> **Problem**: What is needed is an exact copy of all the entries below.

> **Excerpted data**:
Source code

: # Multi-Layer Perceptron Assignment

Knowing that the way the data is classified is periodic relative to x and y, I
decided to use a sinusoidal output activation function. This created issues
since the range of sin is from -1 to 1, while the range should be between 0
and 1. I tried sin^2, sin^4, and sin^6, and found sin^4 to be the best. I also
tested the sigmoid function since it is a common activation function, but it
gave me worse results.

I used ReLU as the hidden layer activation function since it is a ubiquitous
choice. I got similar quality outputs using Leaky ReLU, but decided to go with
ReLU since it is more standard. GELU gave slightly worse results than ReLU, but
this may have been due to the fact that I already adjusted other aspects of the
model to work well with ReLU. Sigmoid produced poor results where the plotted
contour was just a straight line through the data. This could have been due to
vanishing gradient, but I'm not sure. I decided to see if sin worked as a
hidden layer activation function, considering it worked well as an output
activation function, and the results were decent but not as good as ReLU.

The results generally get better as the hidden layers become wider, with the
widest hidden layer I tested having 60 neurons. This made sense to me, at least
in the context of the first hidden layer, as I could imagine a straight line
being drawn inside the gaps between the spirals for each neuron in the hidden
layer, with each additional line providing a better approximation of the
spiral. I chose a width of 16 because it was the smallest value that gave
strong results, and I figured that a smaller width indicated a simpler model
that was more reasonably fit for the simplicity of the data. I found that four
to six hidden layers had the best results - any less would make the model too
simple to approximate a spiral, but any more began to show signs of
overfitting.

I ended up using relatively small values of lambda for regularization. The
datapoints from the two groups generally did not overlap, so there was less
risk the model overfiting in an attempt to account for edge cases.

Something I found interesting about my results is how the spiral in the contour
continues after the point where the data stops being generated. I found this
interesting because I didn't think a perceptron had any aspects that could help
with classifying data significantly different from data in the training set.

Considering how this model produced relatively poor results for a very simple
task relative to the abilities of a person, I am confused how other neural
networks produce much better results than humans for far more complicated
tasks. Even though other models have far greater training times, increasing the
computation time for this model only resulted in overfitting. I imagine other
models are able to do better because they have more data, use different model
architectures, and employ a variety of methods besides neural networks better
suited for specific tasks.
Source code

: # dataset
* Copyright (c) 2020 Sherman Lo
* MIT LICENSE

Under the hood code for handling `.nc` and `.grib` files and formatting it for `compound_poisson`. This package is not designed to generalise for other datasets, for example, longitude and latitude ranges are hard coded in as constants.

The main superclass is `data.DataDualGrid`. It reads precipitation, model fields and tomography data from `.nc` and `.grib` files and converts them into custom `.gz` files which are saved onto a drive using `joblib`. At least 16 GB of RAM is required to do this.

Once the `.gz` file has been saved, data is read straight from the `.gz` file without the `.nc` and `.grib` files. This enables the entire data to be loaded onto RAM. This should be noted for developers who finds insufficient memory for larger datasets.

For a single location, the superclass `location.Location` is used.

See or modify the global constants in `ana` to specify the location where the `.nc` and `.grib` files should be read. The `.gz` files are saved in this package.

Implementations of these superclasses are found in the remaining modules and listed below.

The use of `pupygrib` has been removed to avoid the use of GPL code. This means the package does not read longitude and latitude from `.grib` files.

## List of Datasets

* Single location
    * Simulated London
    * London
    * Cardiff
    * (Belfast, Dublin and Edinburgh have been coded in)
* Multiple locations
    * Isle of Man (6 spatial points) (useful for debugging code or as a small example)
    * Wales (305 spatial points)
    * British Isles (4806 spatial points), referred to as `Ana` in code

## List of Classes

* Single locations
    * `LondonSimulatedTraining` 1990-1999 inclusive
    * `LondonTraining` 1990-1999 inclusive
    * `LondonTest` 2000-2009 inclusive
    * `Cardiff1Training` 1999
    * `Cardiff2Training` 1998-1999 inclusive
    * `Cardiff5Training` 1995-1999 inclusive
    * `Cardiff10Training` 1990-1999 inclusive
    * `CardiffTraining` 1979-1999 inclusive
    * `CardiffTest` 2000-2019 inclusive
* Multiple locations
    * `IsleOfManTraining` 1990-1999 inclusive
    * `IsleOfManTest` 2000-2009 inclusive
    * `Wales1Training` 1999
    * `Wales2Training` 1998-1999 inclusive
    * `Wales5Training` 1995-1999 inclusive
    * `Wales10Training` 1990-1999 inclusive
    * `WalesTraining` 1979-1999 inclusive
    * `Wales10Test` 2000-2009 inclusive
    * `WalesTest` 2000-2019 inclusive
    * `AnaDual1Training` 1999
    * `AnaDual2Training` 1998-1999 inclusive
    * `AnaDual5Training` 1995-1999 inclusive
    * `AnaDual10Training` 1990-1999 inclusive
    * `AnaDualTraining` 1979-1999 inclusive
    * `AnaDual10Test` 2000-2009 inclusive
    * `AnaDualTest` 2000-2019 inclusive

> **Task result**:
Source code

: # Multi-Layer Perceptron Assignment

Knowing that the way the data is classified is periodic relative to x and y, I
decided to use a sinusoidal output activation function. This created issues
since the range of sin is from -1 to 1, while the range should be between 0
and 1. I tried sin^2, sin^4, and sin^6, and found sin^4 to be the best. I also
tested the sigmoid function since it is a common activation function, but it
gave me worse results.

I used ReLU as the hidden layer activation function since it is a ubiquitous
choice. I got similar quality outputs using Leaky ReLU, but decided to go with
ReLU since it is more standard. GELU gave slightly worse results than ReLU, but
this may have been due to the fact that I already adjusted other aspects of the
model to work well with ReLU. Sigmoid produced poor results where the plotted
contour was just a straight line through the data. This could have been due to
vanishing gradient, but I'm not sure. I decided to see if sin worked as a
hidden layer activation function, considering it worked well as an output
activation function, and the results were decent but not as good as ReLU.

The results generally get better as the hidden layers become wider, with the
widest hidden layer I tested having 60 neurons. This made sense to me, at least
in the context of the first hidden layer, as I could imagine a straight line
being drawn inside the gaps between the spirals for each neuron in the hidden
layer, with each additional line providing a better approximation of the
spiral. I chose a width of 16 because it was the smallest value that gave
strong results, and I figured that a smaller width indicated a simpler model
that was more reasonably fit for the simplicity of the data. I found that four
to six hidden layers had the best results - any less would make the model too
simple to approximate a spiral, but any more began to show signs of
overfitting.

I ended up using relatively small values of lambda for regularization. The
datapoints from the two groups generally did not overlap, so there was less
risk the model overfiting in an attempt to account for edge cases.

Something I found interesting about my results is how the spiral in the contour
continues after the point where the data stops being generated. I found this
interesting because I didn't think a perceptron had any aspects that could help
with classifying data significantly different from data in the training set.

Considering how this model produced relatively poor results for a very simple
task relative to the abilities of a person, I am confused how other neural
networks produce much better results than humans for far more complicated
tasks. Even though other models have far greater training times, increasing the
computation time for this model only resulted in overfitting. I imagine other
models are able to do better because they have more data, use different model
architectures, and employ a variety of methods besides neural networks better
suited for specific tasks.
Source code

: # dataset
* Copyright (c) 2020 Sherman Lo
* MIT LICENSE

Under the hood code for handling `.nc` and `.grib` files and formatting it for `compound_poisson`. This package is not designed to generalise for other datasets, for example, longitude and latitude ranges are hard coded in as constants.

The main superclass is `data.DataDualGrid`. It reads precipitation, model fields and tomography data from `.nc` and `.grib` files and converts them into custom `.gz` files which are saved onto a drive using `joblib`. At least 16 GB of RAM is required to do this.

Once the `.gz` file has been saved, data is read straight from the `.gz` file without the `.nc` and `.grib` files. This enables the entire data to be loaded onto RAM. This should be noted for developers who finds insufficient memory for larger datasets.

For a single location, the superclass `location.Location` is used.

See or modify the global constants in `ana` to specify the location where the `.nc` and `.grib` files should be read. The `.gz` files are saved in this package.

Implementations of these superclasses are found in the remaining modules and listed below.

The use of `pupygrib` has been removed to avoid the use of GPL code. This means the package does not read longitude and latitude from `.grib` files.

## List of Datasets

* Single location
    * Simulated London
    * London
    * Cardiff
    * (Belfast, Dublin and Edinburgh have been coded in)
* Multiple locations
    * Isle of Man (6 spatial points) (useful for debugging code or as a small example)
    * Wales (305 spatial points)
    * British Isles (4806 spatial points), referred to as `Ana` in code

## List of Classes

* Single locations
    * `LondonSimulatedTraining` 1990-1999 inclusive
    * `LondonTraining` 1990-1999 inclusive
    * `LondonTest` 2000-2009 inclusive
    * `Cardiff1Training` 1999
    * `Cardiff2Training` 1998-1999 inclusive
    * `Cardiff5Training` 1995-1999 inclusive
    * `Cardiff10Training` 1990-1999 inclusive
    * `CardiffTraining` 1979-1999 inclusive
    * `CardiffTest` 2000-2019 inclusive
* Multiple locations
    * `IsleOfManTraining` 1990-1999 inclusive
    * `IsleOfManTest` 2000-2009 inclusive
    * `Wales1Training` 1999
    * `Wales2Training` 1998-1999 inclusive
    * `Wales5Training` 1995-1999 inclusive
    * `Wales10Training` 1990-1999 inclusive
    * `WalesTraining` 1979-1999 inclusive
    * `Wales10Test` 2000-2009 inclusive
    * `WalesTest` 2000-2019 inclusive
    * `AnaDual1Training` 1999
    * `AnaDual2Training` 1998-1999 inclusive
    * `AnaDual5Training` 1995-1999 inclusive
    * `AnaDual10Training` 1990-1999 inclusive
    * `AnaDualTraining` 1979-1999 inclusive
    * `AnaDual10Test` 2000-2009 inclusive
    * `AnaDualTest` 2000-2019 inclusive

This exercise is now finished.